### EXERCISE GOAL
Exactly the lines from the one containing "4.➕ Clique no" to the last line of the records, inclusive, are to be transcribed; include no others.

### EXERCISE MATERIAL
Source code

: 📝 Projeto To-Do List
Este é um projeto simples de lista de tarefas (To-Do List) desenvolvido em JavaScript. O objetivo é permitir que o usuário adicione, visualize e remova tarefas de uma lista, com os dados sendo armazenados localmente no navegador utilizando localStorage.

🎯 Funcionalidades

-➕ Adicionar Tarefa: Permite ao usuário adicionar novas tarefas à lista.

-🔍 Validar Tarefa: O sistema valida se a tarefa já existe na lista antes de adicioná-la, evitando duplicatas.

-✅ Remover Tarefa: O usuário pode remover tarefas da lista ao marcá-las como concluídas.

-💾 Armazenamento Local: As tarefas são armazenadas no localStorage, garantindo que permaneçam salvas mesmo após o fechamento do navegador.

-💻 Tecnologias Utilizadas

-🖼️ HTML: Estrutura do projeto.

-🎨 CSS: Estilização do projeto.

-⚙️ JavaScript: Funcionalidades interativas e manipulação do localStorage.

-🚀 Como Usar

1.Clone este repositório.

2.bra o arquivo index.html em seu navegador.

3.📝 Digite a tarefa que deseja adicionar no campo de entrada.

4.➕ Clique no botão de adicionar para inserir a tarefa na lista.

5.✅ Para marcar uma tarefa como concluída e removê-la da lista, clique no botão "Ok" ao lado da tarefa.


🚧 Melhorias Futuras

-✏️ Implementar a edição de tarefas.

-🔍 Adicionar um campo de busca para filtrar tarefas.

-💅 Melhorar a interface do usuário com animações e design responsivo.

### TASK SOLUTION
4.➕ Clique no botão de adicionar para inserir a tarefa na lista.

5.✅ Para marcar uma tarefa como concluída e removê-la da lista, clique no botão "Ok" ao lado da tarefa.


🚧 Melhorias Futuras

-✏️ Implementar a edição de tarefas.

-🔍 Adicionar um campo de busca para filtrar tarefas.

-💅 Melhorar a interface do usuário com animações e design responsivo.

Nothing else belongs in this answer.